I asked my friend Big Don what that was all about. Don was the town lawyer and he knew everything. Before he could answer me though, the band—that is to say, one guy sitting near a makeshift stage, playing a laptop guitar, launched into the opening riff of "Polk Salad Annie," a Tony Joe White song from 1968 or thereabouts. He had a huge grin on his face and several bar regulars laughed as he played the riff a second time. Big Don was one of those who didn't laugh. Instead, he pushed back his chair and, walking over to the grinning guitarist, placed his hand around the fretboard and squeezed down on it with such force as to make one believe he would snap it in two. My friend Don was a big fellow, broad shoulders, deep chest and all, although the years had added a few inches to his waistline; still he could be an imposing figure when irritated.
"Son," he addressed the musician calmly, "I appreciate a good tune as much as the next guy. But if I ever hear you play that song again in my presence, I guarantee you'll have to strum it with your sphincter muscle—if I make myself clear. Now why don't you play something nice, say 'Wildwood Flower.' I've always liked that one."
The guitar player was a brash young punk, but one look at the big hand squeezing the guitar's neck, and imagining how it could easily be his own neck, promptly agreed to play the requested song—"As many times as you'd like, sir,"—although he would need a few minutes to retune first.
"Good grief, Don," I remarked when he returned to our table. "I've never seen you get so riled before; especially over a song."
"Aw, don't pay it no mind." Big Don resumed to his former demeanor. "It's just somebody's idea of a joke. A joke I don't happen to think is funny."

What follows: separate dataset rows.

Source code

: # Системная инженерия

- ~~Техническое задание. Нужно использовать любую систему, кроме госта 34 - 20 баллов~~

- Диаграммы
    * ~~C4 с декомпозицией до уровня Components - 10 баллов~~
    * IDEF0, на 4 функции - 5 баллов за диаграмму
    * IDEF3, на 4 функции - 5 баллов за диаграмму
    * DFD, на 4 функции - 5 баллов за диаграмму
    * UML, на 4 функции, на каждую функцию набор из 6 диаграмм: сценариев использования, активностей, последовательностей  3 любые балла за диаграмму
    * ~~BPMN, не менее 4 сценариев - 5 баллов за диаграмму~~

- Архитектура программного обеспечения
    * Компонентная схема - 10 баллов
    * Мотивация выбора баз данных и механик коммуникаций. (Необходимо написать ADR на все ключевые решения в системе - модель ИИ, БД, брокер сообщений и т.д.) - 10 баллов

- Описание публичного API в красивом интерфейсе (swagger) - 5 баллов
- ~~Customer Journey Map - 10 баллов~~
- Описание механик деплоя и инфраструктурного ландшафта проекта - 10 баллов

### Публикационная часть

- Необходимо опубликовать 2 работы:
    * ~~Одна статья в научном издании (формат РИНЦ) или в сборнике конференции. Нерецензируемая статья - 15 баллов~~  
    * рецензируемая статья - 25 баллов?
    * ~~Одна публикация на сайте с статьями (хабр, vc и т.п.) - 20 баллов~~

Now my curiosity knob was dialed to ten and I pressed him for details. Don ordered another round of drinks and shifted his weight in his chair. The chair responded with a drawn-out creaking sound that seemed to express the mental turmoil clawing its way upward through Don's conscience. After a moment's silence, he took a generous gulp of beer and told me his long-suppressed tale.
It goes back to the late '60s [Don told me] around the time that song came out. You tourists may think us backward today but things were positively primitive back then. It was mostly pig farmers, trappers, and moonshiners, practically all of them drunks. I'm not condemning anybody, mind you; just stating the facts. Still, we were largely decent people with only a few truly bad apples. Worst of the lot was Backwater Gary. And odd name, I know, but he was an odd fellow, your stereotypical bayou hick with overalls, straw hat, and scraggly beard. A powerful fellow too, although a lot of that came from him never coming within ten feet of a bathtub.
How he made a living, I don't know. People suspected he was a moonshiner but you couldn't prove it by me. All I can tell you is he was a mean, nasty drunk with a short temper and a long rifle.
Well, one day Backwater Gary came into town and stopped by Stumpy's general store. Stumpy wasn't 'stumpy' back then. He had two perfectly good legs. Anyway, Gary shows up and there's a girl with him; young thing couldn't have been more than fifteen or sixteen. She was attractive enough in an adolescent way, but fairly skinny and underfed. Stumpy tried inquiring, politely enough, who she was but Backwater Gary told him to mind his own business. The poor girl cringed at the sound of his voice and Stumpy pitied her, slipping her some hard candies when the old drunk wasn't looking.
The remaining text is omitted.